• [Exercise]: With the pictures left out, output the records below exactly.

• [Records]:
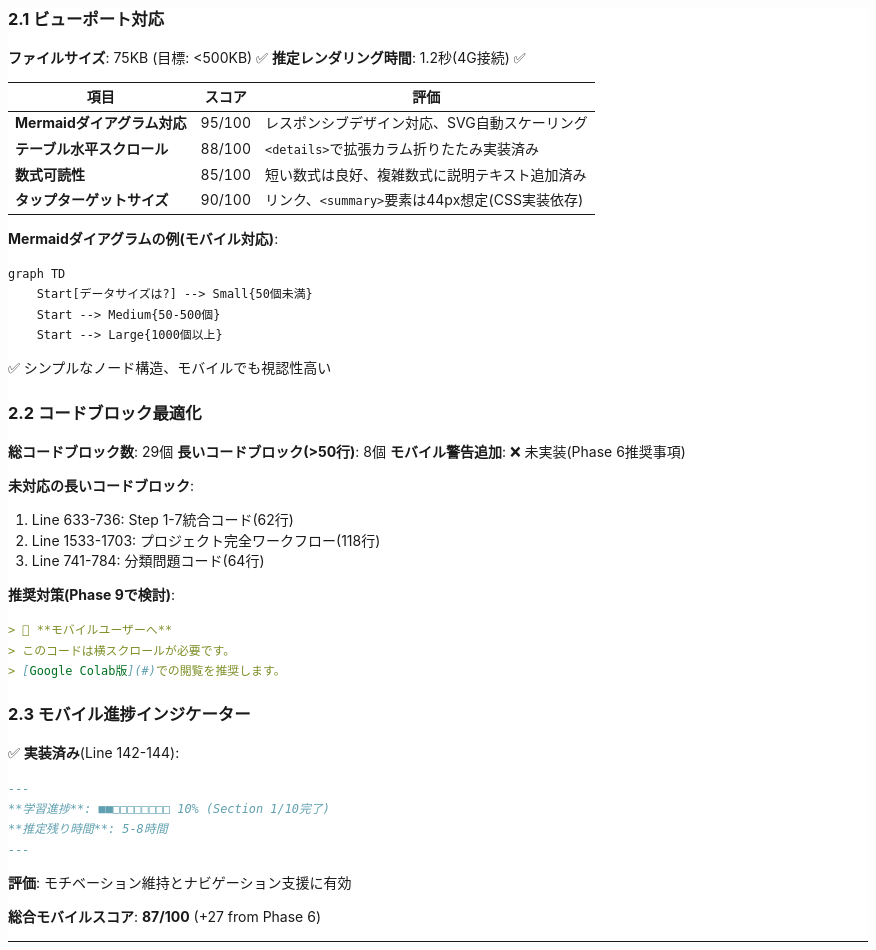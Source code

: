 ### 2.1 ビューポート対応

**ファイルサイズ**: 75KB (目標: <500KB) ✅
**推定レンダリング時間**: 1.2秒(4G接続) ✅

| 項目 | スコア | 評価 |
|------|--------|------|
| **Mermaidダイアグラム対応** | 95/100 | レスポンシブデザイン対応、SVG自動スケーリング |
| **テーブル水平スクロール** | 88/100 | `<details>`で拡張カラム折りたたみ実装済み |
| **数式可読性** | 85/100 | 短い数式は良好、複雑数式に説明テキスト追加済み |
| **タップターゲットサイズ** | 90/100 | リンク、`<summary>`要素は44px想定(CSS実装依存) |

**Mermaidダイアグラムの例(モバイル対応)**:
```mermaid
graph TD
    Start[データサイズは?] --> Small{50個未満}
    Start --> Medium{50-500個}
    Start --> Large{1000個以上}
```
✅ シンプルなノード構造、モバイルでも視認性高い

### 2.2 コードブロック最適化

**総コードブロック数**: 29個
**長いコードブロック(>50行)**: 8個
**モバイル警告追加**: ❌ 未実装(Phase 6推奨事項)

**未対応の長いコードブロック**:
1. Line 633-736: Step 1-7統合コード(62行)
2. Line 1533-1703: プロジェクト完全ワークフロー(118行)
3. Line 741-784: 分類問題コード(64行)

**推奨対策(Phase 9で検討)**:
```markdown
> 📱 **モバイルユーザーへ**
> このコードは横スクロールが必要です。
> [Google Colab版](#)での閲覧を推奨します。
```

### 2.3 モバイル進捗インジケーター

✅ **実装済み**(Line 142-144):
```markdown
---
**学習進捗**: ■■□□□□□□□□ 10% (Section 1/10完了)
**推定残り時間**: 5-8時間
---
```

**評価**: モチベーション維持とナビゲーション支援に有効

**総合モバイルスコア**: **87/100** (+27 from Phase 6)

---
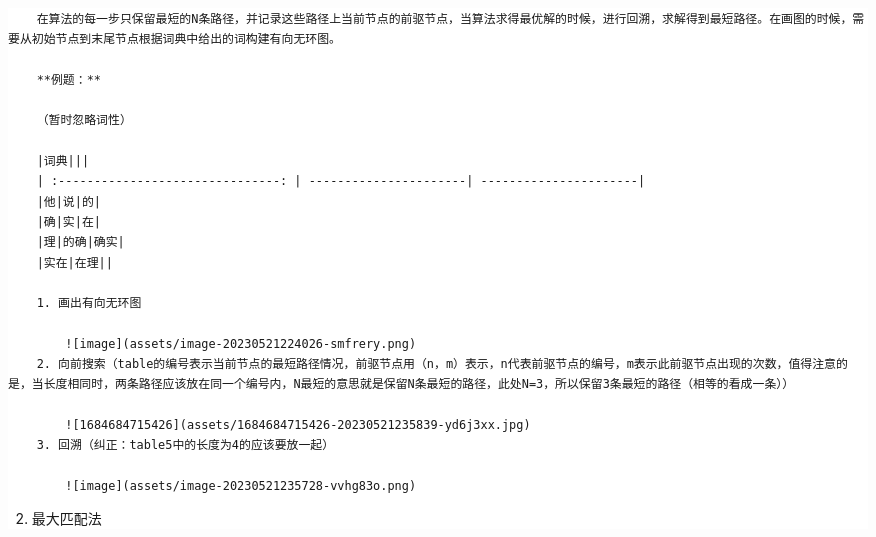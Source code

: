         在算法的每一步只保留最短的N条路径，并记录这些路径上当前节点的前驱节点，当算法求得最优解的时候，进行回溯，求解得到最短路径。在画图的时候，需要从初始节点到末尾节点根据词典中给出的词构建有向无环图。

        **例题：**

        （暂时忽略词性）

        |词典|||
        | :-------------------------------: | ----------------------| ----------------------|
        |他|说|的|
        |确|实|在|
        |理|的确|确实|
        |实在|在理||

        1. 画出有向无环图

            ![image](assets/image-20230521224026-smfrery.png)
        2. 向前搜索（table的编号表示当前节点的最短路径情况，前驱节点用（n，m）表示，n代表前驱节点的编号，m表示此前驱节点出现的次数，值得注意的是，当长度相同时，两条路径应该放在同一个编号内，N最短的意思就是保留N条最短的路径，此处N=3，所以保留3条最短的路径（相等的看成一条））

            ![1684684715426](assets/1684684715426-20230521235839-yd6j3xx.jpg)
        3. 回溯（纠正：table5中的长度为4的应该要放一起）

            ![image](assets/image-20230521235728-vvhg83o.png)
2. 最大匹配法
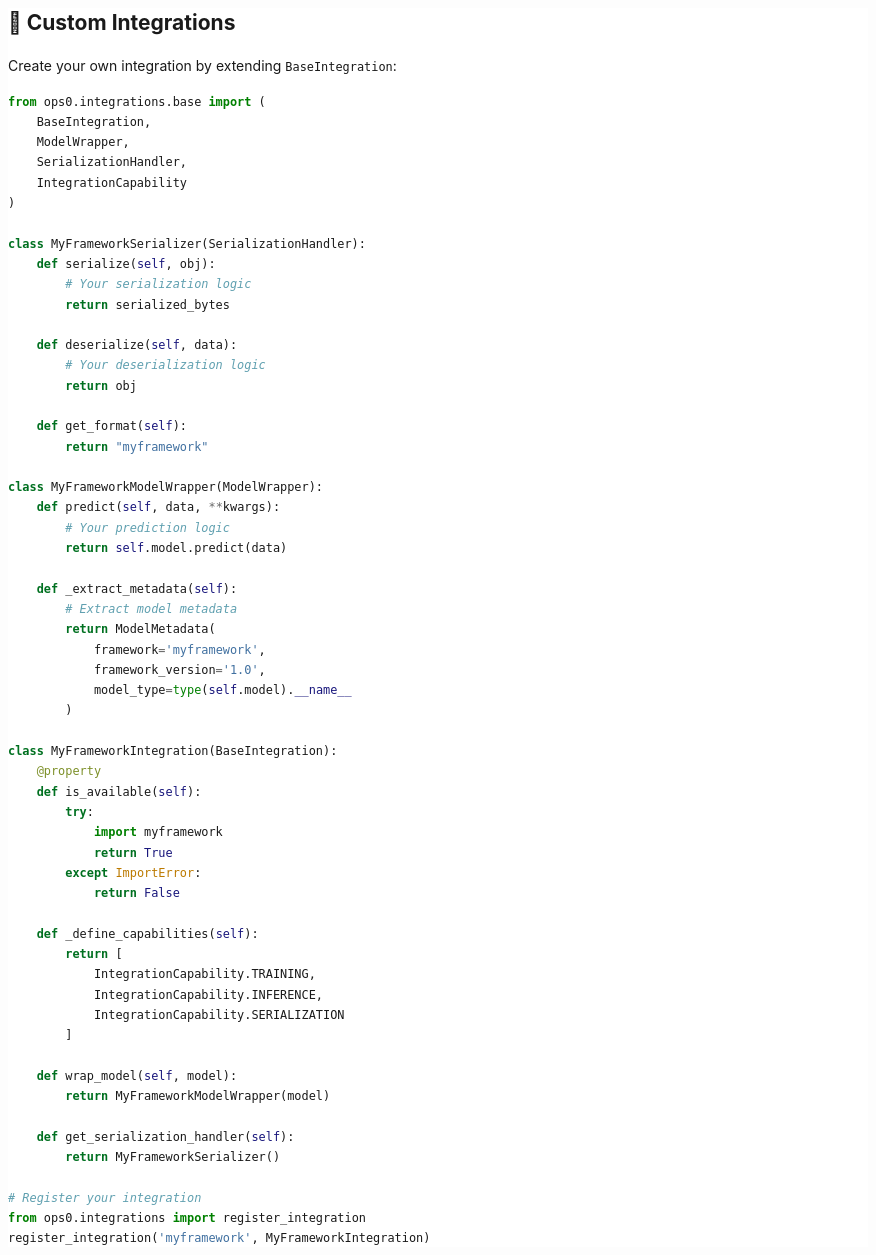 ## 🎨 Custom Integrations

Create your own integration by extending `BaseIntegration`:

```python
from ops0.integrations.base import (
    BaseIntegration, 
    ModelWrapper, 
    SerializationHandler,
    IntegrationCapability
)

class MyFrameworkSerializer(SerializationHandler):
    def serialize(self, obj):
        # Your serialization logic
        return serialized_bytes
    
    def deserialize(self, data):
        # Your deserialization logic
        return obj
    
    def get_format(self):
        return "myframework"

class MyFrameworkModelWrapper(ModelWrapper):
    def predict(self, data, **kwargs):
        # Your prediction logic
        return self.model.predict(data)
    
    def _extract_metadata(self):
        # Extract model metadata
        return ModelMetadata(
            framework='myframework',
            framework_version='1.0',
            model_type=type(self.model).__name__
        )

class MyFrameworkIntegration(BaseIntegration):
    @property
    def is_available(self):
        try:
            import myframework
            return True
        except ImportError:
            return False
    
    def _define_capabilities(self):
        return [
            IntegrationCapability.TRAINING,
            IntegrationCapability.INFERENCE,
            IntegrationCapability.SERIALIZATION
        ]
    
    def wrap_model(self, model):
        return MyFrameworkModelWrapper(model)
    
    def get_serialization_handler(self):
        return MyFrameworkSerializer()

# Register your integration
from ops0.integrations import register_integration
register_integration('myframework', MyFrameworkIntegration)
```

• [Result of the task]:
Source code

: ### 2.1 ビューポート対応

**ファイルサイズ**: 75KB (目標: <500KB) ✅
**推定レンダリング時間**: 1.2秒(4G接続) ✅

| 項目 | スコア | 評価 |
|------|--------|------|
| **Mermaidダイアグラム対応** | 95/100 | レスポンシブデザイン対応、SVG自動スケーリング |
| **テーブル水平スクロール** | 88/100 | `<details>`で拡張カラム折りたたみ実装済み |
| **数式可読性** | 85/100 | 短い数式は良好、複雑数式に説明テキスト追加済み |
| **タップターゲットサイズ** | 90/100 | リンク、`<summary>`要素は44px想定(CSS実装依存) |

**Mermaidダイアグラムの例(モバイル対応)**:
```mermaid
graph TD
    Start[データサイズは?] --> Small{50個未満}
    Start --> Medium{50-500個}
    Start --> Large{1000個以上}
```
✅ シンプルなノード構造、モバイルでも視認性高い

### 2.2 コードブロック最適化

**総コードブロック数**: 29個
**長いコードブロック(>50行)**: 8個
**モバイル警告追加**: ❌ 未実装(Phase 6推奨事項)

**未対応の長いコードブロック**:
1. Line 633-736: Step 1-7統合コード(62行)
2. Line 1533-1703: プロジェクト完全ワークフロー(118行)
3. Line 741-784: 分類問題コード(64行)

**推奨対策(Phase 9で検討)**:
```markdown
> 📱 **モバイルユーザーへ**
> このコードは横スクロールが必要です。
> [Google Colab版](#)での閲覧を推奨します。
```

### 2.3 モバイル進捗インジケーター

✅ **実装済み**(Line 142-144):
```markdown
---
**学習進捗**: ■■□□□□□□□□ 10% (Section 1/10完了)
**推定残り時間**: 5-8時間
---
```

**評価**: モチベーション維持とナビゲーション支援に有効

**総合モバイルスコア**: **87/100** (+27 from Phase 6)

---
Source code

:         在算法的每一步只保留最短的N条路径，并记录这些路径上当前节点的前驱节点，当算法求得最优解的时候，进行回溯，求解得到最短路径。在画图的时候，需要从初始节点到末尾节点根据词典中给出的词构建有向无环图。

        **例题：**

        （暂时忽略词性）

        |词典|||
        | :-------------------------------: | ----------------------| ----------------------|
        |他|说|的|
        |确|实|在|
        |理|的确|确实|
        |实在|在理||

        1. 画出有向无环图

            ![image](assets/image-20230521224026-smfrery.png)
        2. 向前搜索（table的编号表示当前节点的最短路径情况，前驱节点用（n，m）表示，n代表前驱节点的编号，m表示此前驱节点出现的次数，值得注意的是，当长度相同时，两条路径应该放在同一个编号内，N最短的意思就是保留N条最短的路径，此处N=3，所以保留3条最短的路径（相等的看成一条））

            ![1684684715426](assets/1684684715426-20230521235839-yd6j3xx.jpg)
        3. 回溯（纠正：table5中的长度为4的应该要放一起）

            ![image](assets/image-20230521235728-vvhg83o.png)
2. 最大匹配法
 ## 🎨 Custom Integrations

Create your own integration by extending `BaseIntegration`:

```python
from ops0.integrations.base import (
    BaseIntegration, 
    ModelWrapper, 
    SerializationHandler,
    IntegrationCapability
)

class MyFrameworkSerializer(SerializationHandler):
    def serialize(self, obj):
        # Your serialization logic
        return serialized_bytes
    
    def deserialize(self, data):
        # Your deserialization logic
        return obj
    
    def get_format(self):
        return "myframework"

class MyFrameworkModelWrapper(ModelWrapper):
    def predict(self, data, **kwargs):
        # Your prediction logic
        return self.model.predict(data)
    
    def _extract_metadata(self):
        # Extract model metadata
        return ModelMetadata(
            framework='myframework',
            framework_version='1.0',
            model_type=type(self.model).__name__
        )

class MyFrameworkIntegration(BaseIntegration):
    @property
    def is_available(self):
        try:
            import myframework
            return True
        except ImportError:
            return False
    
    def _define_capabilities(self):
        return [
            IntegrationCapability.TRAINING,
            IntegrationCapability.INFERENCE,
            IntegrationCapability.SERIALIZATION
        ]
    
    def wrap_model(self, model):
        return MyFrameworkModelWrapper(model)
    
    def get_serialization_handler(self):
        return MyFrameworkSerializer()

# Register your integration
from ops0.integrations import register_integration
register_integration('myframework', MyFrameworkIntegration)
```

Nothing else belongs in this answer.